+++ DATA PROVIDED

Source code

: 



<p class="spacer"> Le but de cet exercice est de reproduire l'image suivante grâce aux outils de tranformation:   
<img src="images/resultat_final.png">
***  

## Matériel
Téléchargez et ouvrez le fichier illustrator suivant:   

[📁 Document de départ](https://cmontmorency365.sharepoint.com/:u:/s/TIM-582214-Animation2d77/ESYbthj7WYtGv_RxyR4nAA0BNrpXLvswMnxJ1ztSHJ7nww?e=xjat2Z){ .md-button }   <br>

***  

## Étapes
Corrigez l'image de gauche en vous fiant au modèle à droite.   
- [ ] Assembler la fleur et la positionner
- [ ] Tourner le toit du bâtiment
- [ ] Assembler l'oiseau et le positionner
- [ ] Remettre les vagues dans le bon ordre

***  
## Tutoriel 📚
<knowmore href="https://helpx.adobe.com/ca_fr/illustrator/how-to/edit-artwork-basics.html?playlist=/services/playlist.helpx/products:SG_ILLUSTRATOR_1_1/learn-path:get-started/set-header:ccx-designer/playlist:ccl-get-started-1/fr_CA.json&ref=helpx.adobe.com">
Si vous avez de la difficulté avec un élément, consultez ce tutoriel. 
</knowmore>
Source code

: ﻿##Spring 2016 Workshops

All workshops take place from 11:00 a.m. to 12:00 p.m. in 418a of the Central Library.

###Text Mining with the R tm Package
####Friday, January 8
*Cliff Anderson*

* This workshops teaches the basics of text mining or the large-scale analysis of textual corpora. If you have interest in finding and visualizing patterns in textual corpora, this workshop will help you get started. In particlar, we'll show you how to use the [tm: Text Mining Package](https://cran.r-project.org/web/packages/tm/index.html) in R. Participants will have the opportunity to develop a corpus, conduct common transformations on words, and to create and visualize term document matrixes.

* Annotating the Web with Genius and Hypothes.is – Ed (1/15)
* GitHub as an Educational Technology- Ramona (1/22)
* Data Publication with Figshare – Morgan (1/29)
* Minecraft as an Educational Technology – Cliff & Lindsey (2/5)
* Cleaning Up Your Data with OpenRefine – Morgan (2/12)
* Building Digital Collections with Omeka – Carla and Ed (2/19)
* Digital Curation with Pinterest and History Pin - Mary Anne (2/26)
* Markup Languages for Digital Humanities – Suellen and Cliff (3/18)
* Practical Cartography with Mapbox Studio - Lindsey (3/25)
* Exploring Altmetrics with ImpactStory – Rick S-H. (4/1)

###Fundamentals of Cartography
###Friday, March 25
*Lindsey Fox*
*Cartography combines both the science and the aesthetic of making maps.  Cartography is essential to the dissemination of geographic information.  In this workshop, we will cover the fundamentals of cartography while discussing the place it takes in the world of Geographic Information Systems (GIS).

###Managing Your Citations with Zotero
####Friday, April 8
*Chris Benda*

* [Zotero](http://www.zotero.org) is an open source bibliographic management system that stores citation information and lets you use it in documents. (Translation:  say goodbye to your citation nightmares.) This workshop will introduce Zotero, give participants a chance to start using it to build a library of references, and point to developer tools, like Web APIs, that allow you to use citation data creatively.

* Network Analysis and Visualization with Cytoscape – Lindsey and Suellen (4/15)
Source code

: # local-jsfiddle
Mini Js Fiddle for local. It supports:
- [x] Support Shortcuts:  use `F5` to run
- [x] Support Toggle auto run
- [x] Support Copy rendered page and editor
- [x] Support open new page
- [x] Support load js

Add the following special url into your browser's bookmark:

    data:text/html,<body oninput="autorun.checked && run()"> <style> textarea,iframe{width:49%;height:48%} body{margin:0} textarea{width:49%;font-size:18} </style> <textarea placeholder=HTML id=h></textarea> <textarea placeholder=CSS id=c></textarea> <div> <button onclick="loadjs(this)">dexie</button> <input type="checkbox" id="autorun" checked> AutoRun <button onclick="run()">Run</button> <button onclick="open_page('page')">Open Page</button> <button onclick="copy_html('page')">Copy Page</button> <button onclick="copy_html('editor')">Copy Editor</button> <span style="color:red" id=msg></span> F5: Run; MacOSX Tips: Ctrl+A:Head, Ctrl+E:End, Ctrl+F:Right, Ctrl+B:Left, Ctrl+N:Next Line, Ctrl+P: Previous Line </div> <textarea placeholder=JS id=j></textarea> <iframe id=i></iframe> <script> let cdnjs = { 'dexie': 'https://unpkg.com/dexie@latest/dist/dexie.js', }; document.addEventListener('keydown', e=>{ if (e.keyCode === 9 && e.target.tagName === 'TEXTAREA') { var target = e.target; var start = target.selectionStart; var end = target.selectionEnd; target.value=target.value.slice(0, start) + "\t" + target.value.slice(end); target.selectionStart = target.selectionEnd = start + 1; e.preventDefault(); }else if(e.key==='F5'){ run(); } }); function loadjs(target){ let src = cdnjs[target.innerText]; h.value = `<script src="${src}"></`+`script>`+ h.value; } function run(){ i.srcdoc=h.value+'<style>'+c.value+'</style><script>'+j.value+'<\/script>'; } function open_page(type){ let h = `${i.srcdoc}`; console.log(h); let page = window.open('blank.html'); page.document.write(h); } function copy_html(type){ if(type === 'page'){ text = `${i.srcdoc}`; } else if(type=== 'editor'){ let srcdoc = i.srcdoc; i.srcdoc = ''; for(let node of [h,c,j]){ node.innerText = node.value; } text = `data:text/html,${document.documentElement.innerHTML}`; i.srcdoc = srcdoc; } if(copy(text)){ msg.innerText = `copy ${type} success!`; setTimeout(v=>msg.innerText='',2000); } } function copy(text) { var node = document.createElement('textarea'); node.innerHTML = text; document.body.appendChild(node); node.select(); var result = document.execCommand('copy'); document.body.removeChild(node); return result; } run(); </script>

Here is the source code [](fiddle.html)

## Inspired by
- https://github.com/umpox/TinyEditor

++++++

ACTIVITY :: Retype the data shown above so that each line matches the original.

RESULT BELOW ::
Source code

: 



<p class="spacer"> Le but de cet exercice est de reproduire l'image suivante grâce aux outils de tranformation:   
<img src="images/resultat_final.png">
***  

## Matériel
Téléchargez et ouvrez le fichier illustrator suivant:   

[📁 Document de départ](https://cmontmorency365.sharepoint.com/:u:/s/TIM-582214-Animation2d77/ESYbthj7WYtGv_RxyR4nAA0BNrpXLvswMnxJ1ztSHJ7nww?e=xjat2Z){ .md-button }   <br>

***  

## Étapes
Corrigez l'image de gauche en vous fiant au modèle à droite.   
- [ ] Assembler la fleur et la positionner
- [ ] Tourner le toit du bâtiment
- [ ] Assembler l'oiseau et le positionner
- [ ] Remettre les vagues dans le bon ordre

***  
## Tutoriel 📚
<knowmore href="https://helpx.adobe.com/ca_fr/illustrator/how-to/edit-artwork-basics.html?playlist=/services/playlist.helpx/products:SG_ILLUSTRATOR_1_1/learn-path:get-started/set-header:ccx-designer/playlist:ccl-get-started-1/fr_CA.json&ref=helpx.adobe.com">
Si vous avez de la difficulté avec un élément, consultez ce tutoriel. 
</knowmore>
Source code

: ﻿##Spring 2016 Workshops

All workshops take place from 11:00 a.m. to 12:00 p.m. in 418a of the Central Library.

###Text Mining with the R tm Package
####Friday, January 8
*Cliff Anderson*

* This workshops teaches the basics of text mining or the large-scale analysis of textual corpora. If you have interest in finding and visualizing patterns in textual corpora, this workshop will help you get started. In particlar, we'll show you how to use the [tm: Text Mining Package](https://cran.r-project.org/web/packages/tm/index.html) in R. Participants will have the opportunity to develop a corpus, conduct common transformations on words, and to create and visualize term document matrixes.

* Annotating the Web with Genius and Hypothes.is – Ed (1/15)
* GitHub as an Educational Technology- Ramona (1/22)
* Data Publication with Figshare – Morgan (1/29)
* Minecraft as an Educational Technology – Cliff & Lindsey (2/5)
* Cleaning Up Your Data with OpenRefine – Morgan (2/12)
* Building Digital Collections with Omeka – Carla and Ed (2/19)
* Digital Curation with Pinterest and History Pin - Mary Anne (2/26)
* Markup Languages for Digital Humanities – Suellen and Cliff (3/18)
* Practical Cartography with Mapbox Studio - Lindsey (3/25)
* Exploring Altmetrics with ImpactStory – Rick S-H. (4/1)

###Fundamentals of Cartography
###Friday, March 25
*Lindsey Fox*
*Cartography combines both the science and the aesthetic of making maps.  Cartography is essential to the dissemination of geographic information.  In this workshop, we will cover the fundamentals of cartography while discussing the place it takes in the world of Geographic Information Systems (GIS).

###Managing Your Citations with Zotero
####Friday, April 8
*Chris Benda*

* [Zotero](http://www.zotero.org) is an open source bibliographic management system that stores citation information and lets you use it in documents. (Translation:  say goodbye to your citation nightmares.) This workshop will introduce Zotero, give participants a chance to start using it to build a library of references, and point to developer tools, like Web APIs, that allow you to use citation data creatively.

* Network Analysis and Visualization with Cytoscape – Lindsey and Suellen (4/15)
Source code

: # local-jsfiddle
Mini Js Fiddle for local. It supports:
- [x] Support Shortcuts:  use `F5` to run
- [x] Support Toggle auto run
- [x] Support Copy rendered page and editor
- [x] Support open new page
- [x] Support load js

Add the following special url into your browser's bookmark:

    data:text/html,<body oninput="autorun.checked && run()"> <style> textarea,iframe{width:49%;height:48%} body{margin:0} textarea{width:49%;font-size:18} </style> <textarea placeholder=HTML id=h></textarea> <textarea placeholder=CSS id=c></textarea> <div> <button onclick="loadjs(this)">dexie</button> <input type="checkbox" id="autorun" checked> AutoRun <button onclick="run()">Run</button> <button onclick="open_page('page')">Open Page</button> <button onclick="copy_html('page')">Copy Page</button> <button onclick="copy_html('editor')">Copy Editor</button> <span style="color:red" id=msg></span> F5: Run; MacOSX Tips: Ctrl+A:Head, Ctrl+E:End, Ctrl+F:Right, Ctrl+B:Left, Ctrl+N:Next Line, Ctrl+P: Previous Line </div> <textarea placeholder=JS id=j></textarea> <iframe id=i></iframe> <script> let cdnjs = { 'dexie': 'https://unpkg.com/dexie@latest/dist/dexie.js', }; document.addEventListener('keydown', e=>{ if (e.keyCode === 9 && e.target.tagName === 'TEXTAREA') { var target = e.target; var start = target.selectionStart; var end = target.selectionEnd; target.value=target.value.slice(0, start) + "\t" + target.value.slice(end); target.selectionStart = target.selectionEnd = start + 1; e.preventDefault(); }else if(e.key==='F5'){ run(); } }); function loadjs(target){ let src = cdnjs[target.innerText]; h.value = `<script src="${src}"></`+`script>`+ h.value; } function run(){ i.srcdoc=h.value+'<style>'+c.value+'</style><script>'+j.value+'<\/script>'; } function open_page(type){ let h = `${i.srcdoc}`; console.log(h); let page = window.open('blank.html'); page.document.write(h); } function copy_html(type){ if(type === 'page'){ text = `${i.srcdoc}`; } else if(type=== 'editor'){ let srcdoc = i.srcdoc; i.srcdoc = ''; for(let node of [h,c,j]){ node.innerText = node.value; } text = `data:text/html,${document.documentElement.innerHTML}`; i.srcdoc = srcdoc; } if(copy(text)){ msg.innerText = `copy ${type} success!`; setTimeout(v=>msg.innerText='',2000); } } function copy(text) { var node = document.createElement('textarea'); node.innerHTML = text; document.body.appendChild(node); node.select(); var result = document.execCommand('copy'); document.body.removeChild(node); return result; } run(); </script>

Here is the source code [](fiddle.html)

## Inspired by
- https://github.com/umpox/TinyEditor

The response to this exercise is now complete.